§ **Description of the task**
Please restate the data that follows, leaving every word in place.

[Records from a data collection]

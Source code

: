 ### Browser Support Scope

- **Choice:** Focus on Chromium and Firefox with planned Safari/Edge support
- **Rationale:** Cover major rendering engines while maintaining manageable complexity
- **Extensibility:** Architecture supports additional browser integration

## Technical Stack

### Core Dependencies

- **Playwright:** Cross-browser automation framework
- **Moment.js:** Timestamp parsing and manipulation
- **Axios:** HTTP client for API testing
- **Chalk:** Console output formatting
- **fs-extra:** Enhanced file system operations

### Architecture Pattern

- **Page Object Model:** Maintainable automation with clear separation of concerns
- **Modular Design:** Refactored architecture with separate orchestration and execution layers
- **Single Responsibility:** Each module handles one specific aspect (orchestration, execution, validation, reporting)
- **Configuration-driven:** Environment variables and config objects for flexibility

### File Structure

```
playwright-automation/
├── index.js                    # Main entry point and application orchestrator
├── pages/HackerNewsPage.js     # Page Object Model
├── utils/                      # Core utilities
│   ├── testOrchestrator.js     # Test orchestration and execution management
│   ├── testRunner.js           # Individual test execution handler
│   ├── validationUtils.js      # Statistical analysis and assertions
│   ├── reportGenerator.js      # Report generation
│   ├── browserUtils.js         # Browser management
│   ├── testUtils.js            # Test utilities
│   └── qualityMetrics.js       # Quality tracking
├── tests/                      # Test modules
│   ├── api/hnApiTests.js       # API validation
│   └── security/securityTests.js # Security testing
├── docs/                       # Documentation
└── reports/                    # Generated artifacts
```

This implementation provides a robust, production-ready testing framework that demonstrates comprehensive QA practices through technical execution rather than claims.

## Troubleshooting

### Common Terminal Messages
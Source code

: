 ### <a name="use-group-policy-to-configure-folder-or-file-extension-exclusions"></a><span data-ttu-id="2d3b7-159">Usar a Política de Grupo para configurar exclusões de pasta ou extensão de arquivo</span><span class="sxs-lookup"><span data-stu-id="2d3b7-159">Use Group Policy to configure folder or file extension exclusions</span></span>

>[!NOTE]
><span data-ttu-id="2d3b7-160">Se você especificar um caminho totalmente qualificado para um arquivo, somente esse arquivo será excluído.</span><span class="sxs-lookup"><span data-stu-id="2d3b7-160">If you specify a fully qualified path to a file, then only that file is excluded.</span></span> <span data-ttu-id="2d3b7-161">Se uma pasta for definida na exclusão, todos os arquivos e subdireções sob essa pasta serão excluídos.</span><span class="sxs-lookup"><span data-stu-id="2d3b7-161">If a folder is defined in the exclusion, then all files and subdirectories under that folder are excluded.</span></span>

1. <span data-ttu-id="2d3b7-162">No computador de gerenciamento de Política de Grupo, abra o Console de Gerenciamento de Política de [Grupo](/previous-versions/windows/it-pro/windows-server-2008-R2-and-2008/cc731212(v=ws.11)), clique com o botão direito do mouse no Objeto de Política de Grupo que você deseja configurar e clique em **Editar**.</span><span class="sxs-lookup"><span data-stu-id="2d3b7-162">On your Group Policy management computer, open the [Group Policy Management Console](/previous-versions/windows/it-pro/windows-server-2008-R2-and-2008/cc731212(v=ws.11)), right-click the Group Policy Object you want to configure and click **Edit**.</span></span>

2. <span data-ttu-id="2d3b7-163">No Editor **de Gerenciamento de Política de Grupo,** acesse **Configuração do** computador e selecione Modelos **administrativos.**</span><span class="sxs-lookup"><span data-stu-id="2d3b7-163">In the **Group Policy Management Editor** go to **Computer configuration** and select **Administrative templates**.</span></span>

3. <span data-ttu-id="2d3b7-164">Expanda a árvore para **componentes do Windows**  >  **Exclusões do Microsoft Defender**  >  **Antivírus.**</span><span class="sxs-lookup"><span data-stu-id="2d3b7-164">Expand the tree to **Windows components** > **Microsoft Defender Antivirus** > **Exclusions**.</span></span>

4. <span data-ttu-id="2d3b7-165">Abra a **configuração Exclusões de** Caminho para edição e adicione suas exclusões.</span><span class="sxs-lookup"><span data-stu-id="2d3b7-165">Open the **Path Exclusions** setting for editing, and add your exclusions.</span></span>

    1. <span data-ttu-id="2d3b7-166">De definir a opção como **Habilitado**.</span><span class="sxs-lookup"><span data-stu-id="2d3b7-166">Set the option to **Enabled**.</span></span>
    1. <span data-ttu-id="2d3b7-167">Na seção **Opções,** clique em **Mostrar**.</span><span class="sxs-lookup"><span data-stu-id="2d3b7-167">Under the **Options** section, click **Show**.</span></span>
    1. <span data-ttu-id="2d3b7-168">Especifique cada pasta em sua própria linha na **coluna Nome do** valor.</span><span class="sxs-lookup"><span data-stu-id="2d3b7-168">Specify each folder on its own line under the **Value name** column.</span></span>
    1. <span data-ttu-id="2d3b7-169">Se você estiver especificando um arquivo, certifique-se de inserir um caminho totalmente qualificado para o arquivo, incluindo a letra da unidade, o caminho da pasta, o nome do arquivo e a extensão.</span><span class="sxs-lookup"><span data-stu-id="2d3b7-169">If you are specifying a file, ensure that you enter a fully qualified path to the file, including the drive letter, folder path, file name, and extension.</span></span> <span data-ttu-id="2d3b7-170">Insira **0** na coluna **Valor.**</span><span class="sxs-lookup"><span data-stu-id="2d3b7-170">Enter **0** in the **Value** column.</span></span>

§ **Answer to the problem**
Source code

: ### Browser Support Scope

- **Choice:** Focus on Chromium and Firefox with planned Safari/Edge support
- **Rationale:** Cover major rendering engines while maintaining manageable complexity
- **Extensibility:** Architecture supports additional browser integration

## Technical Stack

### Core Dependencies

- **Playwright:** Cross-browser automation framework
- **Moment.js:** Timestamp parsing and manipulation
- **Axios:** HTTP client for API testing
- **Chalk:** Console output formatting
- **fs-extra:** Enhanced file system operations

### Architecture Pattern

- **Page Object Model:** Maintainable automation with clear separation of concerns
- **Modular Design:** Refactored architecture with separate orchestration and execution layers
- **Single Responsibility:** Each module handles one specific aspect (orchestration, execution, validation, reporting)
- **Configuration-driven:** Environment variables and config objects for flexibility

### File Structure

```
playwright-automation/
├── index.js                    # Main entry point and application orchestrator
├── pages/HackerNewsPage.js     # Page Object Model
├── utils/                      # Core utilities
│   ├── testOrchestrator.js     # Test orchestration and execution management
│   ├── testRunner.js           # Individual test execution handler
│   ├── validationUtils.js      # Statistical analysis and assertions
│   ├── reportGenerator.js      # Report generation
│   ├── browserUtils.js         # Browser management
│   ├── testUtils.js            # Test utilities
│   └── qualityMetrics.js       # Quality tracking
├── tests/                      # Test modules
│   ├── api/hnApiTests.js       # API validation
│   └── security/securityTests.js # Security testing
├── docs/                       # Documentation
└── reports/                    # Generated artifacts
```

This implementation provides a robust, production-ready testing framework that demonstrates comprehensive QA practices through technical execution rather than claims.

## Troubleshooting

### Common Terminal Messages
Source code

: ### <a name="use-group-policy-to-configure-folder-or-file-extension-exclusions"></a><span data-ttu-id="2d3b7-159">Usar a Política de Grupo para configurar exclusões de pasta ou extensão de arquivo</span><span class="sxs-lookup"><span data-stu-id="2d3b7-159">Use Group Policy to configure folder or file extension exclusions</span></span>

>[!NOTE]
><span data-ttu-id="2d3b7-160">Se você especificar um caminho totalmente qualificado para um arquivo, somente esse arquivo será excluído.</span><span class="sxs-lookup"><span data-stu-id="2d3b7-160">If you specify a fully qualified path to a file, then only that file is excluded.</span></span> <span data-ttu-id="2d3b7-161">Se uma pasta for definida na exclusão, todos os arquivos e subdireções sob essa pasta serão excluídos.</span><span class="sxs-lookup"><span data-stu-id="2d3b7-161">If a folder is defined in the exclusion, then all files and subdirectories under that folder are excluded.</span></span>

1. <span data-ttu-id="2d3b7-162">No computador de gerenciamento de Política de Grupo, abra o Console de Gerenciamento de Política de [Grupo](/previous-versions/windows/it-pro/windows-server-2008-R2-and-2008/cc731212(v=ws.11)), clique com o botão direito do mouse no Objeto de Política de Grupo que você deseja configurar e clique em **Editar**.</span><span class="sxs-lookup"><span data-stu-id="2d3b7-162">On your Group Policy management computer, open the [Group Policy Management Console](/previous-versions/windows/it-pro/windows-server-2008-R2-and-2008/cc731212(v=ws.11)), right-click the Group Policy Object you want to configure and click **Edit**.</span></span>

2. <span data-ttu-id="2d3b7-163">No Editor **de Gerenciamento de Política de Grupo,** acesse **Configuração do** computador e selecione Modelos **administrativos.**</span><span class="sxs-lookup"><span data-stu-id="2d3b7-163">In the **Group Policy Management Editor** go to **Computer configuration** and select **Administrative templates**.</span></span>

3. <span data-ttu-id="2d3b7-164">Expanda a árvore para **componentes do Windows**  >  **Exclusões do Microsoft Defender**  >  **Antivírus.**</span><span class="sxs-lookup"><span data-stu-id="2d3b7-164">Expand the tree to **Windows components** > **Microsoft Defender Antivirus** > **Exclusions**.</span></span>

4. <span data-ttu-id="2d3b7-165">Abra a **configuração Exclusões de** Caminho para edição e adicione suas exclusões.</span><span class="sxs-lookup"><span data-stu-id="2d3b7-165">Open the **Path Exclusions** setting for editing, and add your exclusions.</span></span>

    1. <span data-ttu-id="2d3b7-166">De definir a opção como **Habilitado**.</span><span class="sxs-lookup"><span data-stu-id="2d3b7-166">Set the option to **Enabled**.</span></span>
    1. <span data-ttu-id="2d3b7-167">Na seção **Opções,** clique em **Mostrar**.</span><span class="sxs-lookup"><span data-stu-id="2d3b7-167">Under the **Options** section, click **Show**.</span></span>
    1. <span data-ttu-id="2d3b7-168">Especifique cada pasta em sua própria linha na **coluna Nome do** valor.</span><span class="sxs-lookup"><span data-stu-id="2d3b7-168">Specify each folder on its own line under the **Value name** column.</span></span>
    1. <span data-ttu-id="2d3b7-169">Se você estiver especificando um arquivo, certifique-se de inserir um caminho totalmente qualificado para o arquivo, incluindo a letra da unidade, o caminho da pasta, o nome do arquivo e a extensão.</span><span class="sxs-lookup"><span data-stu-id="2d3b7-169">If you are specifying a file, ensure that you enter a fully qualified path to the file, including the drive letter, folder path, file name, and extension.</span></span> <span data-ttu-id="2d3b7-170">Insira **0** na coluna **Valor.**</span><span class="sxs-lookup"><span data-stu-id="2d3b7-170">Enter **0** in the **Value** column.</span></span>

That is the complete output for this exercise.